Taipei, July 18 (CAN) The National Palace Museum (NPM) on Monday announced that its latest exhibition will include a 400-year-old artifact, an obsidian mirror associated with the Aztec deity Tezcatlipoca.
The mirror came from European missionaries and belonged to the Qing dynasty court, the museum said in a press release Monday, noting that the upcoming exhibition will feature corrected and updated information on the artifact.
According to the museum, Emperor Shunzhi, the first Qing emperor after the founding of the dynasty, attempted to identify the mineral used in the making of the mirror to no avail.
Later Qing Emperors Qianlong and Daoguang both wrote songs and poetry in praise of the mirror, showcasing its value within the court.
The Qing dynasty even fashioned a protective pouch to keep the mirror in, the museum said.
As the function, properties and name of the mirror were unknown to the Qing court, it was called the Ink-Jade Mirror during the dynasty. The museum retained the name before renaming the piece the Ink-Crystal Mirror in its first modern update.

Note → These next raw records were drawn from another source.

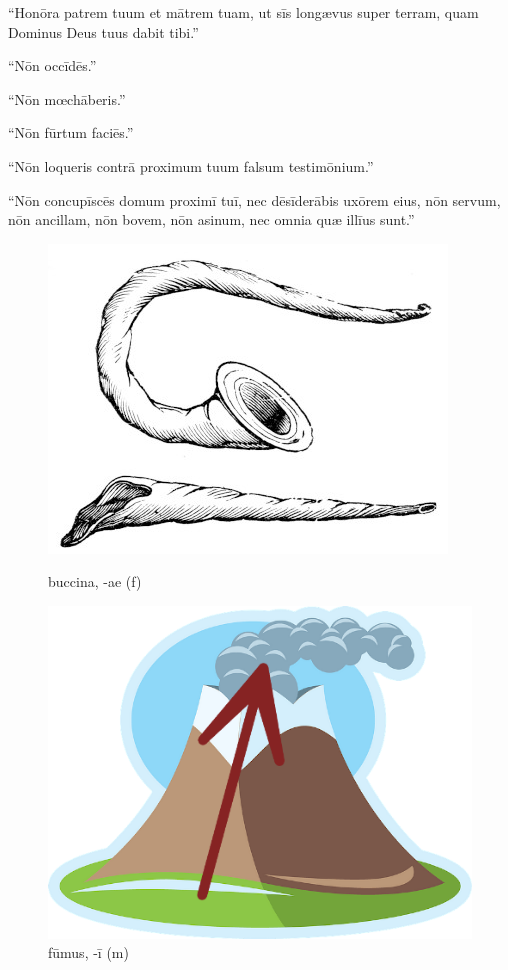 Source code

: ``Honōra patrem tuum et
mātrem tuam, ut sīs longævus super terram, quam Dominus
Deus tuus dabit tibi.''

``Nōn occīdēs.''

``Nōn mœchāberis.''

``Nōn fūrtum faciēs.''

``Nōn loqueris contrā proximum tuum falsum testimōnium.''

``Nōn concupīscēs domum
proximī tuī, nec dēsīderābis uxōrem eius, nōn servum, nōn ancillam, nōn
bovem, nōn asinum, nec omnia quæ illīus sunt.''

\begin{figure}[hp]
    \begin{minipage}[hbp]{0.5\linewidth}
        \centering
        \includegraphics{bucina}
        \caption{buccina, -ae (f)}
    \end{minipage}%
    \begin{minipage}[hbp]{0.5\linewidth}
        \centering
        \includegraphics{fumus}
        \caption{fūmus, -ī (m)}
    \end{minipage}
\end{figure}

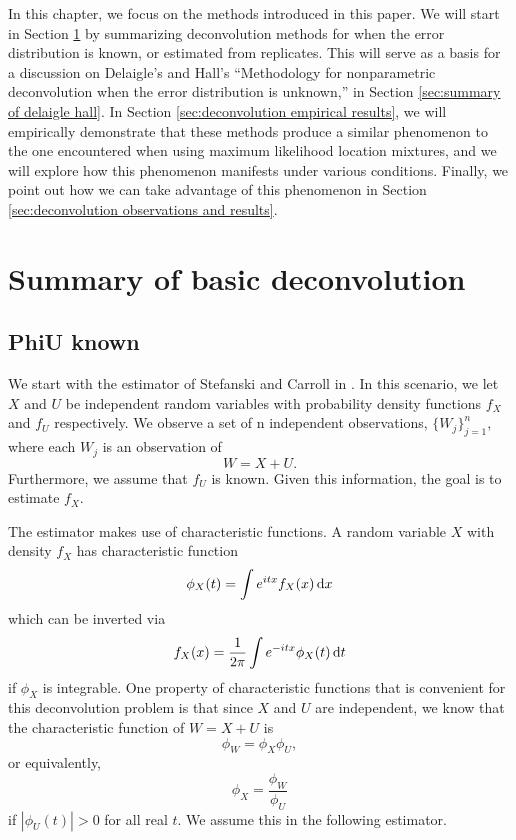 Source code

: 
	In this chapter, we focus on the methods introduced in this paper. We will start in Section \ref{sec:summary of basic deconvolution} by summarizing deconvolution methods for when the error distribution is known, or estimated from replicates. This will serve as a basis for a discussion on Delaigle's and Hall's ``Methodology for nonparametric deconvolution when the error distribution is unknown,'' in Section \ref{sec:summary of delaigle hall}. In Section \ref{sec:deconvolution empirical results}, we will empirically demonstrate that these methods produce a similar phenomenon to the one encountered when using maximum likelihood location mixtures, and we will explore how this phenomenon manifests under various conditions. Finally, we point out how we can take advantage of this phenomenon in Section \ref{sec:deconvolution observations and results}.

\section{Summary of basic deconvolution}
\label{sec:summary of basic deconvolution}
\subsection{PhiU known}
	We start with the estimator of Stefanski and Carroll in \cite{Stefanski1990-uo}. In this scenario, we let $X$ and $U$ be independent random variables with probability density functions $f_X$ and $f_U$ respectively. We observe a set of n independent observations, $\{W_j\}_{j = 1}^n$, where each $W_j$ is an observation of 
	\begin{equation}
		W = X + U.
	\end{equation}
	Furthermore, we assume that $f_U$ is known. Given this information, the goal is to estimate $f_X$.

	The estimator makes use of characteristic functions. A random variable $X$ with density $f_X$ has characteristic function
	\begin{equation}
		\phi_X(t) = \int e^{i t x} f_X(x) \, \mathrm{d} x
	\end{equation}
	which can be inverted via
	\begin{equation}
		f_X(x) = \frac{1}{2\pi} \int e^{-itx} \phi_X(t) \, \mathrm{d} t
	\end{equation}
	if $\phi_X$ is integrable. One property of characteristic functions that is convenient for this deconvolution problem is that since $X$ and $U$ are independent, we know that the characteristic function of $W = X+ U$ is
	\begin{equation}
		\phi_W = \phi_X \phi_U,
	\end{equation}
	or equivalently,
	\begin{equation}
		\phi_X = \frac{\phi_W}{\phi_U}
	\end{equation}
	if $|\phi_U(t)| > 0$ for all real $t$. We assume this in the following estimator.

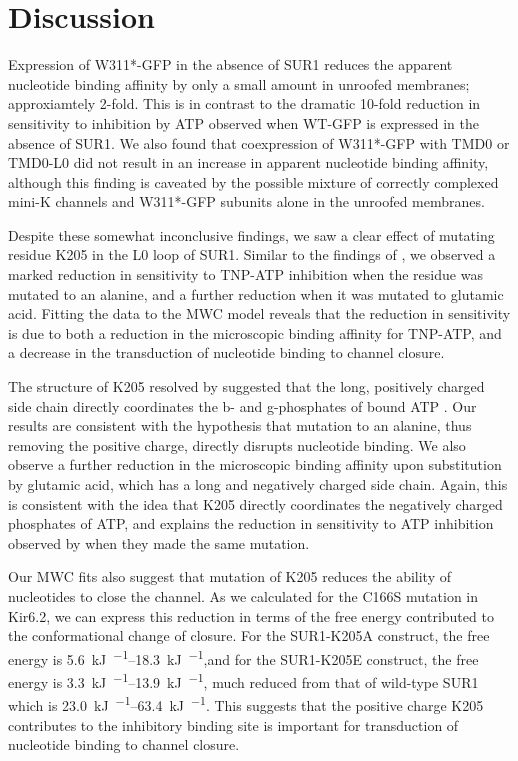 \section{Discussion}

Expression of W311*-GFP in the absence of SUR1 reduces the apparent nucleotide binding affinity by only a small amount in unroofed membranes; approxiamtely 2-fold.
This is in contrast to the dramatic 10-fold reduction in sensitivity to inhibition by ATP observed when WT-GFP is expressed in the absence of SUR1.
We also found that coexpression of W311*-GFP with TMD0 or TMD0-L0 did not result in an increase in apparent nucleotide binding affinity, although this finding is caveated by the possible mixture of correctly complexed mini-K\ATP{} channels and W311*-GFP subunits alone in the unroofed membranes.

Despite these somewhat inconclusive findings, we saw a clear effect of mutating residue K205 in the L0 loop of SUR1.
Similar to the findings of \citeauthor{ding_structural_2019}, we observed a marked reduction in sensitivity to TNP-ATP inhibition when the residue was mutated to an alanine, and a further reduction when it was mutated to glutamic acid.
Fitting the data to the MWC model reveals that the reduction in sensitivity is due to both a reduction in the microscopic binding affinity for TNP-ATP, and a decrease in the transduction of nucleotide binding to channel closure.

The structure of K205 resolved by \citeauthor{ding_structural_2019} suggested that the long, positively charged side chain directly coordinates the \textgreek{b}- and \textgreek{g}-phosphates of bound ATP \cite{ding_structural_2019}.
Our results are consistent with the hypothesis that mutation to an alanine, thus removing the positive charge, directly disrupts nucleotide binding.
We also observe a further reduction in the microscopic binding affinity upon substitution by glutamic acid, which has a long and negatively charged side chain.
Again, this is consistent with the idea that K205 directly coordinates the negatively charged phosphates of ATP, and explains the reduction in sensitivity to ATP inhibition observed by \citeauthor{pratt_engineered_2012} when they made the same mutation.

Our MWC fits also suggest that mutation of K205 reduces the ability of nucleotides to close the channel.
As we calculated for the C166S mutation in Kir6.2, we can express this reduction in terms of the free energy contributed to the conformational change of closure.
For the SUR1-K205A construct, the free energy is \SIrange{5.6}{18.3}{\kilo\joule\per\Molar},and for the SUR1-K205E construct, the free energy is \SIrange{3.3}{13.9}{\kilo\joule\per\Molar}, much reduced from that of wild-type SUR1 which is \SIrange{23.0}{63.4}{\kilo\joule\per\Molar}.
This suggests that the positive charge K205 contributes to the inhibitory binding site is important for transduction of nucleotide binding to channel closure.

However, through the application of updated technology, a research team at the museum has since been able to confirm that the artifact is in fact a rare obsidian mirror from the Mesoamerican Aztec culture fashioned from the naturally occurring volcanic glass mineral obsidian.
This has resulted in the piece being renamed again “Aztecs Obsidian Mirror” from the Qing imperial collection, NPM said.
Mirrors were important relics in the mystic traditions of Mesoamerican cultures, as they were believed to be portals that linked our realm to ones that were intangible, such as the past, present and future, according to the museum.
The museum’s Aztecan obsidian mirror was traditionally associated with the god Tezcatlipoca, often representing a wide range of concepts, including the night sky, night winds, the jaguar, sorcery, war and conflict, it said.
After the Spanish conquistadors took control of Central and South America in the 16th century, these rare obsidian mirrors found their way into the hands of European collectors, the most famous of which was that of John Dee, an alchemist to Queen Elizabeth I.
Currently, Dee’s mirror is one of the most treasured items in the British Museum, with its now correctly identified counterpart to be displayed in Exhibition Room 302 at the National Palace Museum in Taipei starting July 19.